In connection with the Witnesses project, back at the very beginning and at my request, Professors Thomas G. Alexander, James B. Allen, Richard Lloyd Anderson, and Richard L. Bushman provided the following endorsements of the importance of the Book of Mormon witnesses.  They are still important and worthy of reflection:

 

Imagine the publication and distribution of the Book of Mormon without the testimony of the witnesses.  If there were none, Joseph Smith would have had to reply on his own word that he translated the plates.  Many, perhaps most, people would probably have rejected the word of an uneducated farm boy.  Joseph had enough difficulty even with the witnesses convincing others of the truthfulness of his story.  Other people including the eight witnesses saw the plates, but only the three witnesses saw them in the possession of the heavenly messenger who delivered them to Joseph.   The Lord asked them to testify to the truthfulness of Joseph’s ministry, which they did.  Most important, during their lifetimes all three witnesses left the church.  Oliver Cowdery and Martin Harris returned to the fold, but David Whitmer remained in Richmond, Missouri, estranged from Mormonism throughout the remainder of his life.  Nevertheless, in spite of rumors to the contrary, all three continued to insist on the truth of their witness.

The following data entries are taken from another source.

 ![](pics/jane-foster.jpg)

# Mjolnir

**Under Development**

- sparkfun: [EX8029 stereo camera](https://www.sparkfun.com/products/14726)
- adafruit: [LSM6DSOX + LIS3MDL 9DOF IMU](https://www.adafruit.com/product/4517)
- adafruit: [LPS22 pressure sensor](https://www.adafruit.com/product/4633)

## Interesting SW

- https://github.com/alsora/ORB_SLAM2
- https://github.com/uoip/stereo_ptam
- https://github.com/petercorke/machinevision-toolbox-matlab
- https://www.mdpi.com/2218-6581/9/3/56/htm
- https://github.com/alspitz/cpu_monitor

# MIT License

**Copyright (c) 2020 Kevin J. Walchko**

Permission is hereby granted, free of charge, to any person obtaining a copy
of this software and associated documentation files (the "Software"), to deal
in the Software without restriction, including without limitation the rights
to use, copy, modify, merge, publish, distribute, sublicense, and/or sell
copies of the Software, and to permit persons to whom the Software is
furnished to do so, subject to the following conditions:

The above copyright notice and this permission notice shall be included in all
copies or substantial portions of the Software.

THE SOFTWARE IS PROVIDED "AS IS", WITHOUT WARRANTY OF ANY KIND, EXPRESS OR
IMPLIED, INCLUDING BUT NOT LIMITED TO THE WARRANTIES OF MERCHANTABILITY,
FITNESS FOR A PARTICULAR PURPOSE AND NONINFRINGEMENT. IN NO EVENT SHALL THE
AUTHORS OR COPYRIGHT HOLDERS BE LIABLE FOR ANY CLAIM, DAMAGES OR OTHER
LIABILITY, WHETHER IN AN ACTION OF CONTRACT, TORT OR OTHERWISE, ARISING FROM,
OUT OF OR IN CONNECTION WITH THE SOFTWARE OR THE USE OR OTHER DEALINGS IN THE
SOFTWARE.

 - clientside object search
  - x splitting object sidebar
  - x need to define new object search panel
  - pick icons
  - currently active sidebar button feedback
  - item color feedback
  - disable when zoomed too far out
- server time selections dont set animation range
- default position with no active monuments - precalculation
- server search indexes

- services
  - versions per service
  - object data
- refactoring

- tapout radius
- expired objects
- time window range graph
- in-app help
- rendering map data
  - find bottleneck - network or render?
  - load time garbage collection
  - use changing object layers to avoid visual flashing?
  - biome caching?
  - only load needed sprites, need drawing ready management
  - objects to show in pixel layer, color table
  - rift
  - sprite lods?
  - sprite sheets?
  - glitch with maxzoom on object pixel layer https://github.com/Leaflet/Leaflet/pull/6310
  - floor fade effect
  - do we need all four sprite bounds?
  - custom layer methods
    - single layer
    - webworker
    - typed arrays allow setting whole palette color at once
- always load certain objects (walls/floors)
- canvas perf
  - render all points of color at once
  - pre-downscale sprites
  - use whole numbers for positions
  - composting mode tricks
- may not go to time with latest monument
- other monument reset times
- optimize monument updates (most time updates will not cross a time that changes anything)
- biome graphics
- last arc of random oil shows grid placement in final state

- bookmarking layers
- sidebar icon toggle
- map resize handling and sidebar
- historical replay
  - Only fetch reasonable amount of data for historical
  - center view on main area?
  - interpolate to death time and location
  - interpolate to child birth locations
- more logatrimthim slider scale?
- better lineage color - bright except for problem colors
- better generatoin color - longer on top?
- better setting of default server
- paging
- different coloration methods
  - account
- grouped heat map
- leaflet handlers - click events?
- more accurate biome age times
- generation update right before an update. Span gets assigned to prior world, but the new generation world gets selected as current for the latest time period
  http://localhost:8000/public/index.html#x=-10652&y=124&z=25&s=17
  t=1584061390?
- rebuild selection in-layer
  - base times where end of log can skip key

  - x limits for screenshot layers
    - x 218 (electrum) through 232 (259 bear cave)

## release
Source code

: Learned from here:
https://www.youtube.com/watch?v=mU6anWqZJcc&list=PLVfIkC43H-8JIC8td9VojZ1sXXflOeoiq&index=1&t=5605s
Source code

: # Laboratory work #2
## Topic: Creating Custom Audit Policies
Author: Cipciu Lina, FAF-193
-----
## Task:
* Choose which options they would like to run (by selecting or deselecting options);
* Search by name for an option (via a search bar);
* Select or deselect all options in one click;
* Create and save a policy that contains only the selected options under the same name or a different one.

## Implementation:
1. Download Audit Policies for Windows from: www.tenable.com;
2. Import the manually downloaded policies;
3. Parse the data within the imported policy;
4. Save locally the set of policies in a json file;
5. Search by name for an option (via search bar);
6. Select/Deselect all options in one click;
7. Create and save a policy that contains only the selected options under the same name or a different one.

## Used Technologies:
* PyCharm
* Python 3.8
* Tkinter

Thomas G. Alexander (Ph.D., University of California at Berkeley), Lemuel Hardison Redd, Jr., Professor Emeritus of Western History, Brigham Young University; former president of the Mormon History Association

 

The testimonies of the three witnesses is the closest we come to rational evidence for Mormon belief.  Three men attest to a sensory encounter with the gold plates and a divine being.  In an age of skepticism, when all religious belief is under attack, their statement becomes more relevant every day.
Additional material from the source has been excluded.